The government will introduce legislation to boost the governance and monitoring of master trusts, according to economic secretary to the Treasury Harriet Baldwin.
In response to concerns raised by MP for Wolverhampton South West Rob Marris in parliament on 23 February, Baldwin said the legislation would be introduced "as soon as practically possible".
Marris asked about the shortage of regulation in place to police the master trust pension schemes entering the market, and the lack of scrutiny they were under.
In response Baldwin (pictured above) said: "I can let him into a little secret on that: the government will bring in legislation on master trusts and on the points he raised as soon as practically possible."

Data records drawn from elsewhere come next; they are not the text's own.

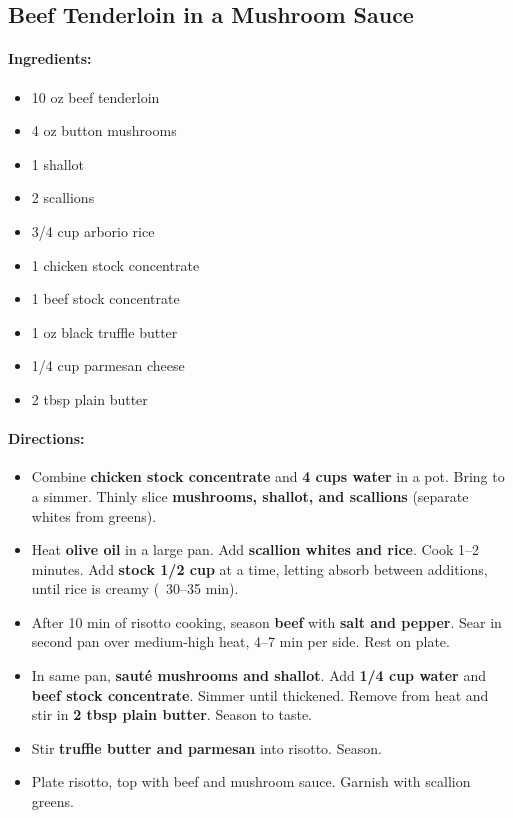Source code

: \documentclass{article}
\begin{document}
\subsection{Beef Tenderloin in a Mushroom Sauce}

\paragraph{Ingredients:}
\begin{itemize}
    \item 10 oz beef tenderloin
    \item 4 oz button mushrooms
    \item 1 shallot
    \item 2 scallions
    \item 3/4 cup arborio rice
    \item 1 chicken stock concentrate
    \item 1 beef stock concentrate
    \item 1 oz black truffle butter
    \item 1/4 cup parmesan cheese
    \item 2 tbsp plain butter
\end{itemize}

\paragraph{Directions:}
\begin{itemize}
    \item Combine \textbf{chicken stock concentrate} and \textbf{4 cups water} in a pot. Bring to a simmer. Thinly slice \textbf{mushrooms, shallot, and scallions} (separate whites from greens).
    \item Heat \textbf{olive oil} in a large pan. Add \textbf{scallion whites and rice}. Cook 1–2 minutes. Add \textbf{stock 1/2 cup} at a time, letting absorb between additions, until rice is creamy (~30–35 min).
    \item After 10 min of risotto cooking, season \textbf{beef} with \textbf{salt and pepper}. Sear in second pan over medium-high heat, 4–7 min per side. Rest on plate.
    \item In same pan, \textbf{sauté mushrooms and shallot}. Add \textbf{1/4 cup water} and \textbf{beef stock concentrate}. Simmer until thickened. Remove from heat and stir in \textbf{2 tbsp plain butter}. Season to taste.
    \item Stir \textbf{truffle butter and parmesan} into risotto. Season.
    \item Plate risotto, top with beef and mushroom sauce. Garnish with scallion greens.
\end{itemize}
\end{document}
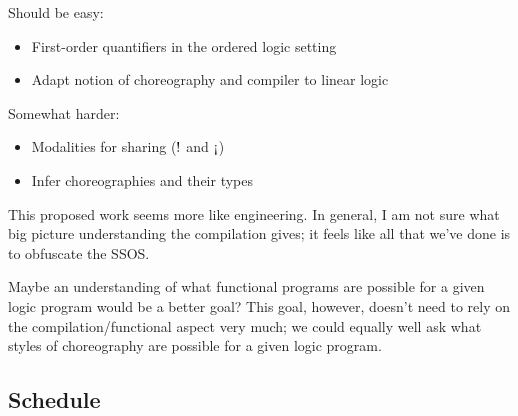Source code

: Should be easy:
\begin{itemize}
\item First-order quantifiers in the ordered logic setting
\item Adapt notion of choreography and compiler to linear logic
\end{itemize}
Somewhat harder:
\begin{itemize}
\item Modalities for sharing ($\mathord{!}$ and $\mathord{\text{!`}}$)
\item Infer choreographies and their types
\end{itemize}

This proposed work seems more like engineering.
In general, I am not sure what big picture understanding the compilation gives; it feels like all that we've done is to obfuscate the SSOS.

Maybe an understanding of what functional programs are possible for a given logic program would be a better goal?
This goal, however, doesn't need to rely on the compilation/functional aspect very much;
we could equally well ask what styles of choreography are possible for a given logic program.


\subsection{Schedule}\label{sec:schedule}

The government felt it was too late in the day to bring in such measures into the current legislative process. "However, we aspire to find very soon the first appropriate vehicle that could be scrutinised by both Chambers to bring in the regulations relating to master trusts and auto-enrolment," she added.
Royal London director of policy and former pensions minister Steve Webb said in response: "It is good news that the government is planning to tighten the rules on the dozens of master trusts that are springing up. Reports of potential conflicts of interest, poor governance and financial instability among small new master trusts are a source of grave concern.
"When workers are automatically enrolled they need to be absolutely confident that their employer has chosen a reputable and financially secure provider. It would hugely damage the reputation of automatic enrolment if workers started to be enrolled into poorly governed schemes.
We look forward to an early announcement of the government's timetable for action, as the risk remains a real one until the rules are tightened."
At a conference in October last year, The Pensions Regulator said it wanted to look into master trusts more closely.
Last month it warned there were real risks from new master trusts being subject to far less regulatory scrutiny than new contract-based providers.